[Source texts of formatted documents]
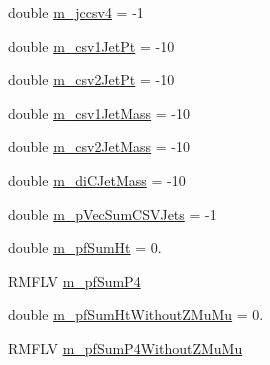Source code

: \begin{DoxyCompactItemize}
\item 
double \hyperlink{classHttProduct_a2063343b5b6864ced890829817b8e98c}{m\_\-jccsv4} = -\/1
\item 
double \hyperlink{classHttProduct_a24c512c316b95df8293cc5fb66a146bc}{m\_\-csv1JetPt} = -\/10
\item 
double \hyperlink{classHttProduct_a4cc75b7222fe46c6a57933454a69c859}{m\_\-csv2JetPt} = -\/10
\item 
double \hyperlink{classHttProduct_a58b4fd27f0f6ff1a9abe8ba113e137fb}{m\_\-csv1JetMass} = -\/10
\item 
double \hyperlink{classHttProduct_ac5607acc08338d09bda39eb55684acb9}{m\_\-csv2JetMass} = -\/10
\item 
double \hyperlink{classHttProduct_afd2b667de3da0cab39012456116ff14a}{m\_\-diCJetMass} = -\/10
\item 
double \hyperlink{classHttProduct_a44276b9923909f4eca106fcec1968b30}{m\_\-pVecSumCSVJets} = -\/1
\item 
double \hyperlink{classHttProduct_acc65cd96f1114a8c00337ce3b57ea03b}{m\_\-pfSumHt} = 0.
\item 
RMFLV \hyperlink{classHttProduct_a7ead93647a4958c65f8bb84c689ea0b5}{m\_\-pfSumP4}
\item 
double \hyperlink{classHttProduct_ad0bfad9592c131371736c14e9ed16e71}{m\_\-pfSumHtWithoutZMuMu} = 0.
\item 
RMFLV \hyperlink{classHttProduct_a8304bb2e0d778a235a427993641ed25f}{m\_\-pfSumP4WithoutZMuMu}
\end{DoxyCompactItemize}


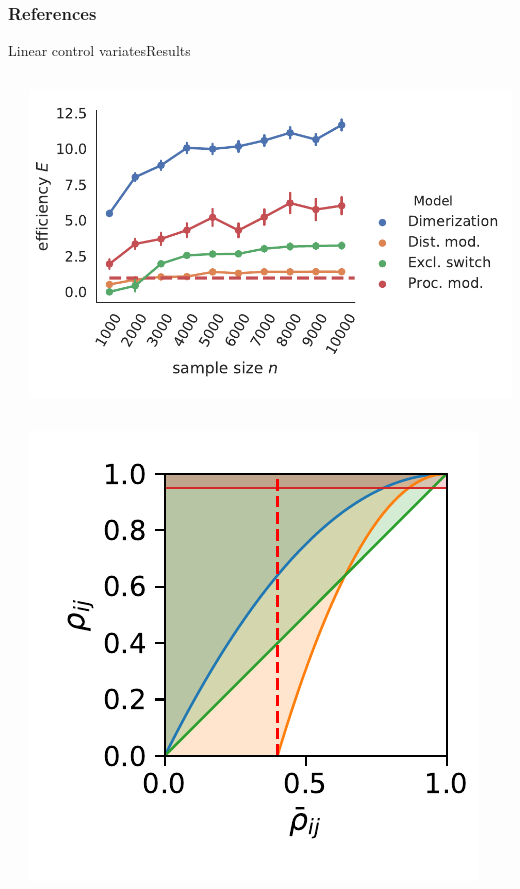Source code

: \documentclass[9pt]{beamer}
\begin{document}
\begin{frame}[allowframebreaks]
    \frametitle{References}
%        
    \printbibliography
\end{frame}

\begin{frame}{Linear control variates}{Results}
    \begin{columns}
        \begin{column}{.05\paperwidth}\end{column}
        \begin{column}{.5\paperwidth}
            \includegraphics[width=\textwidth]{../gfx/sample_size.pdf}
                    \begin{columns}
                        \begin{column}{.6\textwidth}
                            \includegraphics[width=\textwidth]{../gfx/decision_funcs.pdf}

\end{column}
\end{columns}
\end{column}
\end{columns}
\end{frame}
\end{document}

- AIM OF THE EXERCISE -
Each line of the data above is to be output exactly; the pictures are not to appear.

- RESPONSE -
Source code

: \begin{DoxyCompactItemize}
\item 
double \hyperlink{classHttProduct_a2063343b5b6864ced890829817b8e98c}{m\_\-jccsv4} = -\/1
\item 
double \hyperlink{classHttProduct_a24c512c316b95df8293cc5fb66a146bc}{m\_\-csv1JetPt} = -\/10
\item 
double \hyperlink{classHttProduct_a4cc75b7222fe46c6a57933454a69c859}{m\_\-csv2JetPt} = -\/10
\item 
double \hyperlink{classHttProduct_a58b4fd27f0f6ff1a9abe8ba113e137fb}{m\_\-csv1JetMass} = -\/10
\item 
double \hyperlink{classHttProduct_ac5607acc08338d09bda39eb55684acb9}{m\_\-csv2JetMass} = -\/10
\item 
double \hyperlink{classHttProduct_afd2b667de3da0cab39012456116ff14a}{m\_\-diCJetMass} = -\/10
\item 
double \hyperlink{classHttProduct_a44276b9923909f4eca106fcec1968b30}{m\_\-pVecSumCSVJets} = -\/1
\item 
double \hyperlink{classHttProduct_acc65cd96f1114a8c00337ce3b57ea03b}{m\_\-pfSumHt} = 0.
\item 
RMFLV \hyperlink{classHttProduct_a7ead93647a4958c65f8bb84c689ea0b5}{m\_\-pfSumP4}
\item 
double \hyperlink{classHttProduct_ad0bfad9592c131371736c14e9ed16e71}{m\_\-pfSumHtWithoutZMuMu} = 0.
\item 
RMFLV \hyperlink{classHttProduct_a8304bb2e0d778a235a427993641ed25f}{m\_\-pfSumP4WithoutZMuMu}
\end{DoxyCompactItemize}


Source code

: \documentclass[9pt]{beamer}
\begin{document}
\begin{frame}[allowframebreaks]
    \frametitle{References}
%        
    \printbibliography
\end{frame}

\begin{frame}{Linear control variates}{Results}
    \begin{columns}
        \begin{column}{.05\paperwidth}\end{column}
        \begin{column}{.5\paperwidth}
            \includegraphics[width=\textwidth]{../gfx/sample_size.pdf}
                    \begin{columns}
                        \begin{column}{.6\textwidth}
                            \includegraphics[width=\textwidth]{../gfx/decision_funcs.pdf}

\end{column}
\end{columns}
\end{column}
\end{columns}
\end{frame}
\end{document}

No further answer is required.